Problema cardiaco per Sonny. Il medico non esclude nulla: "Bisogna avere pazienza..."

Colbrelli come Eriksen. Passata la grande paura ma carriera a rischio

L'uomo Sonny Colbrelli sta molto meglio, per il corridore si vedrà. Scampato pericolo per il 31enne corridore bresciano che lunedì pomeriggio, nella prima tappa della Volta Catalunya (ieri piccolo fuori programma con brivido: breve taglio in autostrada e tre corridori finiscono contromano, non il massimo... ndr), ha ottenuto un 2° posto nello sprint di Sant Feliu de Guíxols alle spalle di Michael Matthews, e poi è stato vittima di una grave mancamento, cadendo come corpo morto cade privo di sensi.

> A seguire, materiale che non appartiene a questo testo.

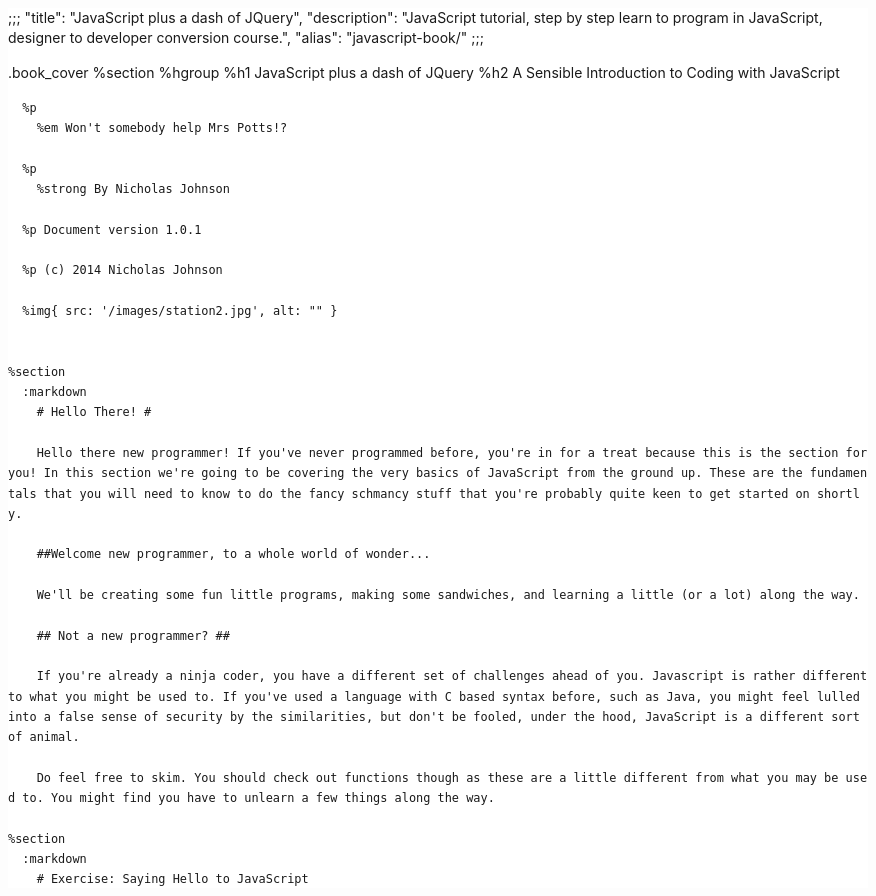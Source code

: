 ;;;
"title": "JavaScript plus a dash of JQuery",
"description": "JavaScript tutorial, step by step learn to program in JavaScript, designer to developer conversion course.",
"alias": "javascript-book/"
;;;

.book_cover
%section
%hgroup
%h1 JavaScript plus a dash of JQuery
%h2 A Sensible Introduction to Coding with JavaScript

      %p
        %em Won't somebody help Mrs Potts!?

      %p
        %strong By Nicholas Johnson

      %p Document version 1.0.1

      %p (c) 2014 Nicholas Johnson

      %img{ src: '/images/station2.jpg', alt: "" }


    %section
      :markdown
        # Hello There! #

        Hello there new programmer! If you've never programmed before, you're in for a treat because this is the section for you! In this section we're going to be covering the very basics of JavaScript from the ground up. These are the fundamentals that you will need to know to do the fancy schmancy stuff that you're probably quite keen to get started on shortly.

        ##Welcome new programmer, to a whole world of wonder...

        We'll be creating some fun little programs, making some sandwiches, and learning a little (or a lot) along the way.

        ## Not a new programmer? ##

        If you're already a ninja coder, you have a different set of challenges ahead of you. Javascript is rather different to what you might be used to. If you've used a language with C based syntax before, such as Java, you might feel lulled into a false sense of security by the similarities, but don't be fooled, under the hood, JavaScript is a different sort of animal.

        Do feel free to skim. You should check out functions though as these are a little different from what you may be used to. You might find you have to unlearn a few things along the way.

    %section
      :markdown
        # Exercise: Saying Hello to JavaScript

Quello che in un primo momento è stato raccontato dal team Bahrain come un semplice collasso, è stato categoricamente smentito qualche ora dopo dallo staff medico della corsa che in serata ha dato la versione ufficiale di quanto accaduto dopo il traguardo. «Ha sofferto un episodio di perdita di conoscenza con convulsioni e successivo arresto cardio-respiratorio. Immediatamente, è stato assistito dal servizio medico attraverso rianimazione cardiopolmonare e defribillatore», insomma, non proprio una passeggiata.

Non un semplice mancamento, ma una situazione molto più complessa che necessita di approfonditi esami diagnostici, presso l'ospedale Universitario di Girona, dove Sonny Colbrelli è stato ricoverato con tempestività lunedì sera. E non è un caso che ieri pomeriggio il team abbia sentito l'esigenza di ringraziare tutti per l'operato. «Il team desidera ringraziare Borja Saenz de Cos - Infermiere di emergenza presso Sistema d'Emergencies Mediques (Servizio di emergenza catalano) - per la sua pronta assistenza al traguardo di ieri e per aver supportato il nostro personale medico nella gestione dell'incidente».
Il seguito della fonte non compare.